Workers run noninteractively, so each invocation starts fresh. The worker writes a checkpoint every few meaningful steps summarizing position and next step. On respawn — after a crash, budget exhaustion, or a refined spec — the next invocation reads the checkpoint and skips completed work. Worker context windows stay bounded on long multi-stage tasks: most recent slice plus a small recap, not the entire history. Iteration after failure is cheap, which matters because the worker is the part you run repeatedly.

Orchestrator Context Discipline

The orchestrator has its own context budget. Read small files only — status, checkpoint, outbox tail — and leave large ones on disk. I can compact aggressively when a phase is finished. This drives token cost directly when running for hours, and is the easiest place for an orchestrator to get expensive without you noticing.

Build and Test Serialization

Builds and tests are heavy on CPU, memory, and disk. Running them concurrently across adjacent worktrees overwhelms the machine — swapping, OOMs, thrashed disks, flaky tests from contention. A single lock file under the state directory serializes any operation touching shared build resources. Workers acquire before, release after; the orchestrator clears stale locks whose holding process is dead. Parallelism stays high where work is light; the heavy stage gets a clean queue.

Keeping Pull Requests Conflict-Free and Green

Tasks end when the change is merged, not when the worker exits. The orchestrator treats open pull requests as long-lived monitoring tasks with their own status vocabulary. On startup, every open pull request gets a watching worker assigned: rebasing as the base branch moves, keeping checks green, escalating design conflicts. Mechanical conflicts get a fresh worker with resolution guidance. CI failures become repair tasks with failure context attached. The gap between "code written" and "code merged" collapses into the same loop.

Self-improving Agentic Loop

The skill maintains a dual-layered feedback loop to ensure continuous improvement. The first layer relies on manual intervention: when the orchestrator makes a mistake, I provide a direct correction, which the system then uses to update its own rules and scripts. This keeps the core logic aligned with user expectations and evolving project needs.
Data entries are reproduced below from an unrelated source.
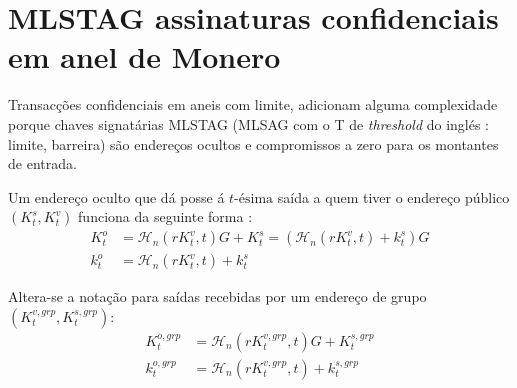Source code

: 


\section{MLSTAG assinaturas confidenciais em anel de Monero}
\label{sec:MLSTAG-RingCT}

Transacções confidenciais em aneis com limite, adicionam alguma complexidade porque chaves signatárias MLSTAG (MLSAG com o T de {\em threshold} do inglés : limite, barreira) são endereços ocultos e compromissos a zero para os montantes de entrada.
 

Um endereço oculto que dá posse á $t\textrm{-ésima}$ saída a quem tiver o endereço público $(K^s_t, K^v_t)$ funciona da seguinte forma :
\begin{align*}
  K_t^o &= \mathcal{H}_n(r K_t^v, t)G + K_t^s = (\mathcal{H}_n(r K_t^v, t) + k_t^s)G  \\ 
  k_t^o &= \mathcal{H}_n(r K_t^v, t) + k_t^s
\end{align*} 

Altera-se a notação para saídas recebidas por um endereço de grupo $(K^{v,grp}_t,K^{s,grp}_t)$:
\begin{align*}
  K^{o,grp}_t &= \mathcal{H}_n(r K^{v,grp}_t, t)G + K^{s,grp}_t  \\ 
  k^{o,grp}_t &= \mathcal{H}_n(r K^{v,grp}_t, t) + k^{s,grp}_t
\end{align*}

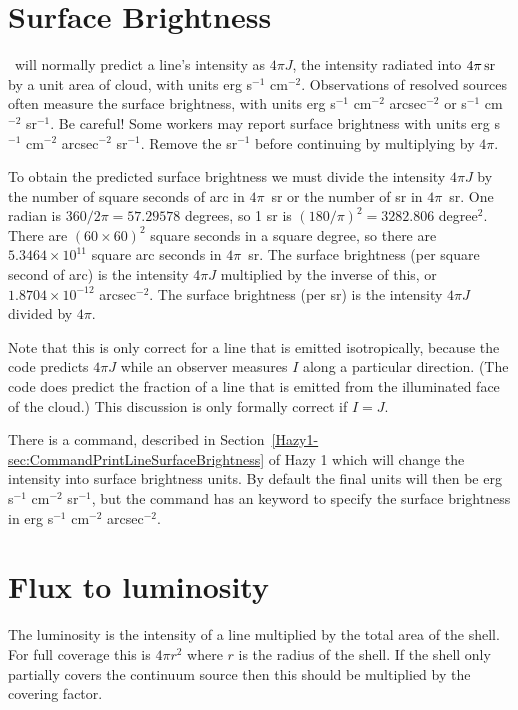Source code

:\section{Surface Brightness}

\Cloudy\ will normally predict a line's intensity as $4\pi J$,
the intensity
radiated into $4\pi {\rm\thinspace sr}$ by a unit area of cloud,
with units erg s$^{-1}$ cm$^{-2}$.
Observations of resolved sources often measure
the surface brightness, with
units erg s$^{-1}$ cm$^{-2}$ arcsec$^{-2}$ or
s$^{-1}$ cm$^{-2}$ sr$^{-1}$.
Be careful!  Some workers may report surface
brightness with units erg s$^{-1}$ cm$^{-2}$ arcsec$^{-2}$ sr$^{-1}$.
Remove the sr$^{-1}$ before
continuing by multiplying by $4\pi$.

To obtain the predicted surface brightness we must divide the intensity
$4\pi J$ by the number of square seconds of arc in $4\pi$~sr or the
number of sr in $4\pi$~sr.
One radian is $360/2\pi = 57.29578$ degrees,
so 1 sr is $(180/\pi)^2= 3282.806$ degree$^2$.
There are ${\left( {60 \times 60} \right)^2}$
square seconds in a square degree,
so there are $5.3464\times 10^{11}$ square arc
seconds in $4\pi$~sr.
The surface brightness (per square second of arc) is
the intensity $4\pi J$ multiplied by the inverse of this,
or $1.8704\times 10^{-12}$ arcsec$^{-2}$.
The surface brightness (per sr) is the intensity $4\pi J$ divided by $4 \pi$.

Note that this is only correct for a line that is emitted isotropically,
because the code predicts $4\pi J$ while an observer measures
$I$ along a particular direction.
(The code does predict the fraction of a line that is emitted
from the illuminated face of the cloud.)
This discussion is only formally
correct if $I = J$.

There is a
 command, 
described in 
Section~\ref{Hazy1-sec:CommandPrintLineSurfaceBrightness} 
of Hazy 1 which will change the intensity into
surface brightness units.
By default the final units will then be erg s$^{-1}$ cm$^{-2}$ sr$^{-1}$,
but the command has an  keyword to specify the surface brightness
in erg s$^{-1}$ cm$^{-2}$ arcsec$^{-2}$.

\section{Flux to luminosity}

The luminosity is the intensity of a line multiplied by the total area
of the shell.
For full coverage this is $4\pi r^2$ where $r$ is the radius of the shell.
If the shell only partially covers the continuum source then this
should be multiplied by the covering factor.

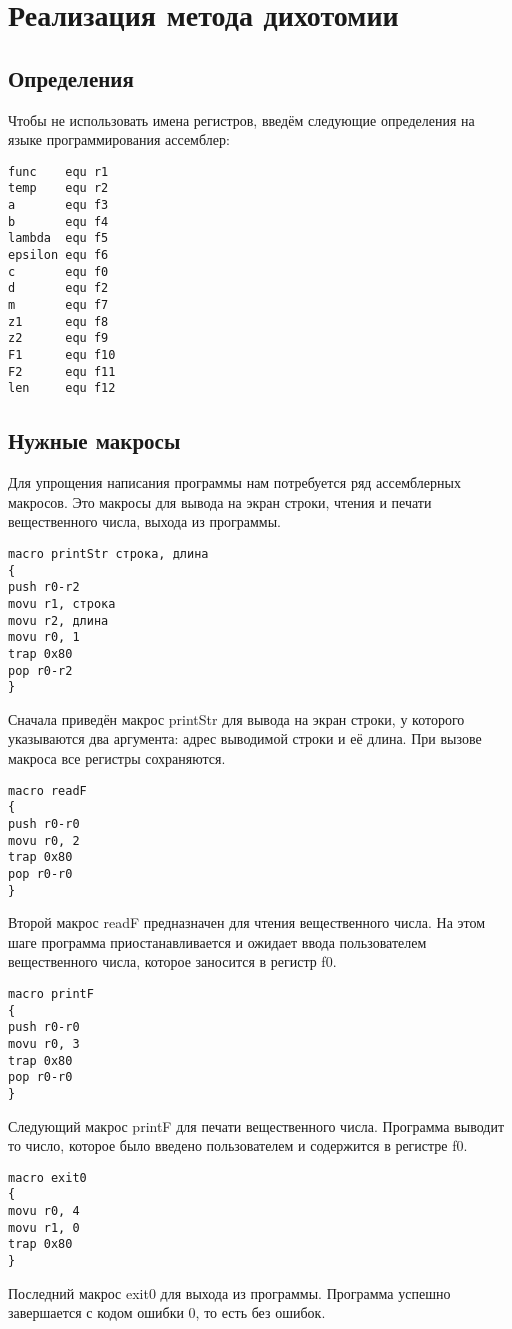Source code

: \documentclass[12pt,a4paper,oneside]{report}
\begin{document}
\chapter{Реализация метода дихотомии}
\section{Определения}
Чтобы не использовать имена регистров, введём следующие определения на языке программирования ассемблер:
\begin{verbatim}
func    equ r1
temp    equ r2
a       equ f3
b       equ f4
lambda  equ f5
epsilon equ f6
c       equ f0
d       equ f2
m       equ f7
z1      equ f8
z2      equ f9
F1      equ f10
F2      equ f11
len     equ f12
\end{verbatim}

\section{Нужные макросы}
Для упрощения написания программы нам потребуется ряд ассемблерных макросов. Это макросы для вывода на экран строки, чтения и печати вещественного числа, выхода из программы.
\begin{verbatim}
macro printStr строка, длина
{
push r0-r2
movu r1, строка
movu r2, длина
movu r0, 1
trap 0x80
pop r0-r2
}
\end{verbatim}
\par
Сначала приведён макрос printStr для вывода на экран строки, у которого указываются два аргумента: адрес выводимой строки и её длина. При вызове макроса все регистры сохраняются.
\begin{verbatim}   
macro readF
{
push r0-r0
movu r0, 2
trap 0x80
pop r0-r0
}
\end{verbatim}
\par
Второй макрос readF предназначен для чтения вещественного числа. На этом шаге программа приостанавливается и ожидает ввода пользователем вещественного числа, которое заносится в регистр f0.
\begin{verbatim} 
macro printF
{
push r0-r0
movu r0, 3
trap 0x80
pop r0-r0
}
\end{verbatim}
\par
Следующий макрос printF для печати вещественного числа. Программа выводит то число, которое было введено пользователем и содержится в регистре f0.
\begin{verbatim} 
macro exit0
{
movu r0, 4
movu r1, 0
trap 0x80
}
\end{verbatim}
\par
Последний макрос exit0 для выхода из программы. Программа успешно завершается с кодом ошибки 0, то есть без ошибок.
\end{document}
The second layer is autonomous and requires no human input. When a task fails or requires multiple attempts, the orchestrator conducts a retrospective analysis. It compares the failed instructions with the successful outcome to identify the root cause of the initial failure. The resulting lesson is recorded and automatically applied to all future tasks. This process ensures that the quality of instructions improves over time, preventing the same errors from recurring and allowing the human operator to focus on high-level coordination rather than repetitive troubleshooting.

Security Boundaries

Workers run in YOLO mode — approvals bypassed, sandbox disabled — because noninteractive execution requires it. The host is protected only by the devcontainer boundary: workers can do whatever they want inside the container, but cannot touch the host. Real boundary, not complete. Workers retain network access by necessity: code host, package registries, model providers. That network surface is where prompt injection is possible. Any reachable content can in principle steer a YOLO-mode agent within container limits.

Conclusions

The specific architecture matters less than the meta-point. What’s important is setting aside some time to climb Yegge's AI ladder to unlock strategic productivity gains. Tools and processes are evolving faster than at any point in this profession's history. Maybe they’ll converge and the rate of progress will plateau, so frantically chasing the ideal workflow du jour is not optimal when you need to deliver something. However, regularly reevaluating habits and processes will likely pay off in the long run.